● Your instructions
How many lines of these entries include the string "outlines"? State the number alone.
Supplied entries Block Start
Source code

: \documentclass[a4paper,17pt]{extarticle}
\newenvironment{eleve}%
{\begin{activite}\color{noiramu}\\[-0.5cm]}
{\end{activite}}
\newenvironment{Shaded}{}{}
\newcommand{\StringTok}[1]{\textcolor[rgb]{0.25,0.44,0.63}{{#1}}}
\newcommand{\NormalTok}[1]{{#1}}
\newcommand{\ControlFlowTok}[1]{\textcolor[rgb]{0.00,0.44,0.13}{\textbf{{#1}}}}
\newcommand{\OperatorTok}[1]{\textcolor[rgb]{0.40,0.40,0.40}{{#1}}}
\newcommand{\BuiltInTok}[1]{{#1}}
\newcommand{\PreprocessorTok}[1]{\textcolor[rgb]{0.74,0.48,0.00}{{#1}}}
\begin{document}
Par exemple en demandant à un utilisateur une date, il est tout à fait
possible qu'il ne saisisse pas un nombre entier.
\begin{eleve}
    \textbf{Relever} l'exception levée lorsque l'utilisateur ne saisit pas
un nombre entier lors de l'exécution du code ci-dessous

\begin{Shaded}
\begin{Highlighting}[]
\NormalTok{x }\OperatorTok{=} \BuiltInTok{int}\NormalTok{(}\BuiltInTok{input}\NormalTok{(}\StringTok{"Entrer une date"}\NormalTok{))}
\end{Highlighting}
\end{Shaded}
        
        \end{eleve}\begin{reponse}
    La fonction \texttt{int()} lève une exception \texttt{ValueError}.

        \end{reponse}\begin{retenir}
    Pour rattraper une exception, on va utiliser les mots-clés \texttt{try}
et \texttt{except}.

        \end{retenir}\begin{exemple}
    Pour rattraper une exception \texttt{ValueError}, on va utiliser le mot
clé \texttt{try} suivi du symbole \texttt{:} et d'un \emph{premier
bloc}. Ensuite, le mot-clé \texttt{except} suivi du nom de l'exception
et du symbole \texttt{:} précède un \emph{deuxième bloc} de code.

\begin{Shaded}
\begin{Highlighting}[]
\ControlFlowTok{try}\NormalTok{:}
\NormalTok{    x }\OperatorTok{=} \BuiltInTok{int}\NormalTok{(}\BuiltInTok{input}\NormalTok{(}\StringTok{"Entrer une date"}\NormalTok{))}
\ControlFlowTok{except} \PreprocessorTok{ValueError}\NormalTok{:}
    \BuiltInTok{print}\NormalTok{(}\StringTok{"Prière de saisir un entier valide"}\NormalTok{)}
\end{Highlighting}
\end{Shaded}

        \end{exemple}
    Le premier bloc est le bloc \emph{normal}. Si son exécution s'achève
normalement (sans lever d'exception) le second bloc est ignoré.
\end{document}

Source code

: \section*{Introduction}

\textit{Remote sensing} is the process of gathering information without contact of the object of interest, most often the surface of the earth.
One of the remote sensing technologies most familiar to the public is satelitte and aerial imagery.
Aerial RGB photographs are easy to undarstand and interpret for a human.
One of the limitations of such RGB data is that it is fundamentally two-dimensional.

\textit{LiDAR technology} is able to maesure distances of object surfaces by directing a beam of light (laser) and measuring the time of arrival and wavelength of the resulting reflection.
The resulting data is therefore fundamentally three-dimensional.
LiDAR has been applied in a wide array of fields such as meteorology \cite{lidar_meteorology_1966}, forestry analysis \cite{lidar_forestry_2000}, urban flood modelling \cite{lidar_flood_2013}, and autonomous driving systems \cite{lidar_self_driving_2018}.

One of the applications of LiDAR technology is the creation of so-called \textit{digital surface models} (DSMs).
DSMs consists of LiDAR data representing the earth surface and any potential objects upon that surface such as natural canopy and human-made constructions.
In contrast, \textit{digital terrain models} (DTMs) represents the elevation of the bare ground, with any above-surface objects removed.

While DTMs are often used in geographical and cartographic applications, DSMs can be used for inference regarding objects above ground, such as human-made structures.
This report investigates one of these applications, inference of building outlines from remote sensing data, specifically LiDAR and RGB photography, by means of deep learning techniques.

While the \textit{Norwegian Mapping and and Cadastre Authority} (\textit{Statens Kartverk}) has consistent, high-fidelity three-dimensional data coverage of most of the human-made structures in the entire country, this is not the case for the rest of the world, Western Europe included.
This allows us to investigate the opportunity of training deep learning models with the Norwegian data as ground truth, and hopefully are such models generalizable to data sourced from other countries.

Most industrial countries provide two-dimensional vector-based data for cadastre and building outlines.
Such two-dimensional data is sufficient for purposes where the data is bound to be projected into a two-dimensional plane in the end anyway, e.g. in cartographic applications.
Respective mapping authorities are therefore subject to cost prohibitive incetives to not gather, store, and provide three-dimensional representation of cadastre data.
Supplied entries Block End
● Solution to this exercise
2